Among the records, find the lines that hold the string "byte" and return them.

■ **RECORD SET**
:::::

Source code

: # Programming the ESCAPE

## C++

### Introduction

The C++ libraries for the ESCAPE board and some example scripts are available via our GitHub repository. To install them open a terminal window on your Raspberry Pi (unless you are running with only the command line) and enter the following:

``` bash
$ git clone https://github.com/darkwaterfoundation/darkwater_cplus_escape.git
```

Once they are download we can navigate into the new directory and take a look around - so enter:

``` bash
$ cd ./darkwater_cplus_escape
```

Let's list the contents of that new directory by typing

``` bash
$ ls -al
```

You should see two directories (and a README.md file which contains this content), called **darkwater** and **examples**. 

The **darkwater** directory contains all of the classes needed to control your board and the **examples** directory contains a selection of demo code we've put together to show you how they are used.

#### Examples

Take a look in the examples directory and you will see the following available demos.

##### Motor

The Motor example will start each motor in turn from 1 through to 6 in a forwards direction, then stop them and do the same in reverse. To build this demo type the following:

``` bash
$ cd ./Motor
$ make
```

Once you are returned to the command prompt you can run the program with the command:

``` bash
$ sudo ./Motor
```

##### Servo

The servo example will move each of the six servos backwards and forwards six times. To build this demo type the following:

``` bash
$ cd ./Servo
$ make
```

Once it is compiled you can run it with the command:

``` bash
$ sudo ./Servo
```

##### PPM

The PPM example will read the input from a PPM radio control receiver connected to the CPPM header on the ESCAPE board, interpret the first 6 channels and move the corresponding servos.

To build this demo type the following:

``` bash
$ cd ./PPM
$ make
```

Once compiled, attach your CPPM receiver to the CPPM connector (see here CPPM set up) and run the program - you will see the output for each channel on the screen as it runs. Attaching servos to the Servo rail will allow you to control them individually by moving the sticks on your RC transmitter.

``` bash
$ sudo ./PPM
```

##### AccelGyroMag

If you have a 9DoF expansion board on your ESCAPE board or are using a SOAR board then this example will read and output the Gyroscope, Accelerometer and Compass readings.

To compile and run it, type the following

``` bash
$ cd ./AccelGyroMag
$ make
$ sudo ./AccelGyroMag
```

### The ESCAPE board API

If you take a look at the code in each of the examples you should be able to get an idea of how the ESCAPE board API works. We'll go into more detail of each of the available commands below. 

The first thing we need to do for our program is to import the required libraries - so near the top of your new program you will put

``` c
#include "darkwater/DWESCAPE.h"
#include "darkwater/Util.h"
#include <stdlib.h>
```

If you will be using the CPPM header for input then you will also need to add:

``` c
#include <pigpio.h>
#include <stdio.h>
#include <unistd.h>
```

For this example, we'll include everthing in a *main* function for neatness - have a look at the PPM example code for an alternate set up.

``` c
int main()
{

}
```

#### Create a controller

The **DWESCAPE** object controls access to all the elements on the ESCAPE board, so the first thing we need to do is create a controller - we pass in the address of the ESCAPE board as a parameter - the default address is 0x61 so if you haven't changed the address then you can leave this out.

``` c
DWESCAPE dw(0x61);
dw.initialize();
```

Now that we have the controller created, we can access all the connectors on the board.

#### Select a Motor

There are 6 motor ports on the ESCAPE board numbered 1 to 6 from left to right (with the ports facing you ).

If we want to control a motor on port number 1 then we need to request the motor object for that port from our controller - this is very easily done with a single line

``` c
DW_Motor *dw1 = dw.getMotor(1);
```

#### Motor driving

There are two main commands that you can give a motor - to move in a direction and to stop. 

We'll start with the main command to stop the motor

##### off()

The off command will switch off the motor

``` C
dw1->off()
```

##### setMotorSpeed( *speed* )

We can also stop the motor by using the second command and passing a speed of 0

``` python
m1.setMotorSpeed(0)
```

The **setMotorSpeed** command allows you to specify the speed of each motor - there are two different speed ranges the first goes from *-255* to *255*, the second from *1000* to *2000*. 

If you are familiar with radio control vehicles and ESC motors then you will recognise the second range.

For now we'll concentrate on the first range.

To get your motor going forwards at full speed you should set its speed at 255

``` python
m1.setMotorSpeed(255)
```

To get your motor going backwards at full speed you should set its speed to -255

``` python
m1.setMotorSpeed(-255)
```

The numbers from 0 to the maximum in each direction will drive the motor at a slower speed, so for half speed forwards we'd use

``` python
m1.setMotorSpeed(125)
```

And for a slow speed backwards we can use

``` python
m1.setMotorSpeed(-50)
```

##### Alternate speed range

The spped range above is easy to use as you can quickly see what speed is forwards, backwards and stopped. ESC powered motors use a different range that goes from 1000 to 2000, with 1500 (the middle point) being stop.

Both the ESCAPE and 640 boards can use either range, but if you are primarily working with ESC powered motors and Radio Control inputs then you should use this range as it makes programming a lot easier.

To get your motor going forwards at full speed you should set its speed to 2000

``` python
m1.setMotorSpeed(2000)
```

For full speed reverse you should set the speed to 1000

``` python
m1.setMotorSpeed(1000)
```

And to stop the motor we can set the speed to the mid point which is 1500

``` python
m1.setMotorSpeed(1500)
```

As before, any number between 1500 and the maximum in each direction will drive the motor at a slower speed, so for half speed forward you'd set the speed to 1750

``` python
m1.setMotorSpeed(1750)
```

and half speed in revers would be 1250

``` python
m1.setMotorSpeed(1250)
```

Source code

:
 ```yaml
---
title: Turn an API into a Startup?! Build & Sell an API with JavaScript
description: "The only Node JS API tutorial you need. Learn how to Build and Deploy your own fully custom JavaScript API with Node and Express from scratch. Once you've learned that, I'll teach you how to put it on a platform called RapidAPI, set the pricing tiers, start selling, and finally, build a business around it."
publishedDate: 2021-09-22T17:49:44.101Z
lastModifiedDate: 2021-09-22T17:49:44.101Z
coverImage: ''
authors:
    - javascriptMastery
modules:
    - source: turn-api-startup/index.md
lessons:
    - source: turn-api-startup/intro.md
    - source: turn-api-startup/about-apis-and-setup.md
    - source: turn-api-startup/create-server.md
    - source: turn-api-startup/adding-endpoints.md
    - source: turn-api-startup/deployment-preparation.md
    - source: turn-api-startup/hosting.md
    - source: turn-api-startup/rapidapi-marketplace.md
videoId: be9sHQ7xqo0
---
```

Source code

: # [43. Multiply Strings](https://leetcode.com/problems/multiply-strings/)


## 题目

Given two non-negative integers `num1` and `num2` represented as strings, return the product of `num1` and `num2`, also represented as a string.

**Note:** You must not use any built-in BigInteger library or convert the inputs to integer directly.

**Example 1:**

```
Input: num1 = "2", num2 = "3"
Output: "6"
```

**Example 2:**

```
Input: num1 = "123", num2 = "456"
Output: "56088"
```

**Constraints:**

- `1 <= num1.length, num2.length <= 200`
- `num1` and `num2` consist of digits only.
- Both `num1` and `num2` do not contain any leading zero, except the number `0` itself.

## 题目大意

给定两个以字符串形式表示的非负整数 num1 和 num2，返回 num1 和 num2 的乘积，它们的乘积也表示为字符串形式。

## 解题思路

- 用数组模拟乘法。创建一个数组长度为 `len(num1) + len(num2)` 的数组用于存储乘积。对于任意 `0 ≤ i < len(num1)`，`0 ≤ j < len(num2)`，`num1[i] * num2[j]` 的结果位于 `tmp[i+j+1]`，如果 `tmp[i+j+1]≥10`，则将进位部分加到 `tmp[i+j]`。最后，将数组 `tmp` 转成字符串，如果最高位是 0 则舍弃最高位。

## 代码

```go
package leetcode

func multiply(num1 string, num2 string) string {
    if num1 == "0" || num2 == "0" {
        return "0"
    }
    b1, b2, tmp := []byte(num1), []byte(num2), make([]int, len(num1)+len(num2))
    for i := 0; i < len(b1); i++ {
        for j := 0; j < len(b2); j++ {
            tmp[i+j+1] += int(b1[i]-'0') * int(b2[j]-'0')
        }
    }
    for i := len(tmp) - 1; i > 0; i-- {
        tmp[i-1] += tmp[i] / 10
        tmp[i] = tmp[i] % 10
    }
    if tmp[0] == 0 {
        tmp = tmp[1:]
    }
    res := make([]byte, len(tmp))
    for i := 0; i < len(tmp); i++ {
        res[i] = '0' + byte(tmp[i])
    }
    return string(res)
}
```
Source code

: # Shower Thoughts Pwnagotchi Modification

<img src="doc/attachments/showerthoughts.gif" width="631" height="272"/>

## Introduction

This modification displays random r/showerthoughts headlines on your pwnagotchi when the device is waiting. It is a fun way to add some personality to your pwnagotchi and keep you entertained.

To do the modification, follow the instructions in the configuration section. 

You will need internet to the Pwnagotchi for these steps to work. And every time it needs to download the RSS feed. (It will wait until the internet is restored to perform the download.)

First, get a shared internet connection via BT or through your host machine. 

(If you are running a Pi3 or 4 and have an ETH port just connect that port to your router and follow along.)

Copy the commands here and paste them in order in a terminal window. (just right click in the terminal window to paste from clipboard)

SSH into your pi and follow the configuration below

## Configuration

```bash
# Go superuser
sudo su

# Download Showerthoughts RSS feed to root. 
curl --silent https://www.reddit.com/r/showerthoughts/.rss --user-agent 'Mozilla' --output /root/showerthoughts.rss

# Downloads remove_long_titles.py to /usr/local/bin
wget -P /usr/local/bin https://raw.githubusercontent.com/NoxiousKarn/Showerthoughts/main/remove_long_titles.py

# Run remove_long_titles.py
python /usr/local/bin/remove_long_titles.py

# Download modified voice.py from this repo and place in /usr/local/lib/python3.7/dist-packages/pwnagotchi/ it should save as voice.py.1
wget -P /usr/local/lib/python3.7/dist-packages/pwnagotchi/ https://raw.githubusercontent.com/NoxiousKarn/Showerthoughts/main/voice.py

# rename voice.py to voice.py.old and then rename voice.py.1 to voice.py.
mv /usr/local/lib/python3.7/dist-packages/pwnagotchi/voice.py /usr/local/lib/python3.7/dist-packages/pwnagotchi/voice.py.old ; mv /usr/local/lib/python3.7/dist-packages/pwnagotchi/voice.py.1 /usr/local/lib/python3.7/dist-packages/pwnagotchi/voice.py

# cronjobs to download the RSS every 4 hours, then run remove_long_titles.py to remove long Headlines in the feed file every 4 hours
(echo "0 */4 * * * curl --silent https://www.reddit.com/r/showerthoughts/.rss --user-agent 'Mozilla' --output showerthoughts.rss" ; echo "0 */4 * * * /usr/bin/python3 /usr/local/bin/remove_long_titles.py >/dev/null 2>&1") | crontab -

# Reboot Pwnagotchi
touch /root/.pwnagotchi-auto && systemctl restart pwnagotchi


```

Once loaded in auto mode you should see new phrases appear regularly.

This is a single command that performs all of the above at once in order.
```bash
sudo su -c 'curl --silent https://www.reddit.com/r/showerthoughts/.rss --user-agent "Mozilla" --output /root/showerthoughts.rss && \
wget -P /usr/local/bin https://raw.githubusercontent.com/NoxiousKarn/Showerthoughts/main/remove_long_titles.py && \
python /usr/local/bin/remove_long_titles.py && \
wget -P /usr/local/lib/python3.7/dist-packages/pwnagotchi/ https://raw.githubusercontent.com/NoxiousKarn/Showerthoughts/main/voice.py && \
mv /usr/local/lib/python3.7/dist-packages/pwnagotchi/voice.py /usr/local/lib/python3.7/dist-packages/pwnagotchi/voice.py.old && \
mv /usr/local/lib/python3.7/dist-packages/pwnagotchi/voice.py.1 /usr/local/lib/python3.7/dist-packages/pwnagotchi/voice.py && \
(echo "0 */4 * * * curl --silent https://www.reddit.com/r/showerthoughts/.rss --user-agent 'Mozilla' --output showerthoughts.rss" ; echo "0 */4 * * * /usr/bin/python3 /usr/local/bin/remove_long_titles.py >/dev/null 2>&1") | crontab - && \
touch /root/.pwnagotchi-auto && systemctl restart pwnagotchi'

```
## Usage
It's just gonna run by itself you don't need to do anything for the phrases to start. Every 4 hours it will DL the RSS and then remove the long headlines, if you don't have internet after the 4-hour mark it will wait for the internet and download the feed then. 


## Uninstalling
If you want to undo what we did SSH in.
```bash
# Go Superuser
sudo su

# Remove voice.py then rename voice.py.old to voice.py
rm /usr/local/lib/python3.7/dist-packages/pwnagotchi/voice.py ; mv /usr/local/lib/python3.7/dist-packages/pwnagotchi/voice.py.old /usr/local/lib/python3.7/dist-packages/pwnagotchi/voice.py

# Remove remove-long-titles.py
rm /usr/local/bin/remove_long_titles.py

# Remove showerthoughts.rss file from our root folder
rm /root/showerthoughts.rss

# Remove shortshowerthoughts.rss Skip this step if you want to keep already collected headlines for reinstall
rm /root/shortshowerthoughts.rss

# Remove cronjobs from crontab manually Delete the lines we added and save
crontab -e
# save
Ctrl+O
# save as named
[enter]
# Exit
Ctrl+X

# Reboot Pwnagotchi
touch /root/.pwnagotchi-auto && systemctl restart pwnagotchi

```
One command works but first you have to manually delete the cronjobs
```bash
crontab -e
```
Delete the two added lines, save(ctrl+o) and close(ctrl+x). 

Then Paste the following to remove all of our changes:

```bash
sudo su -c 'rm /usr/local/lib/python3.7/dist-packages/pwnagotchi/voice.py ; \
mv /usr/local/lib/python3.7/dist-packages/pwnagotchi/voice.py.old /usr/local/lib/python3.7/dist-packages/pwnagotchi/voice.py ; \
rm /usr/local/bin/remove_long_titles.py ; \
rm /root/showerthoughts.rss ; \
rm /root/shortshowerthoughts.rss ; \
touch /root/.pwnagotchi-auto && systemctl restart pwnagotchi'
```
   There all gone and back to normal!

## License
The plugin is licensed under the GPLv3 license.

:::::

■ **TASK ANSWER**
    b1, b2, tmp := []byte(num1), []byte(num2), make([]int, len(num1)+len(num2))
    res := make([]byte, len(tmp))
        res[i] = '0' + byte(tmp[i])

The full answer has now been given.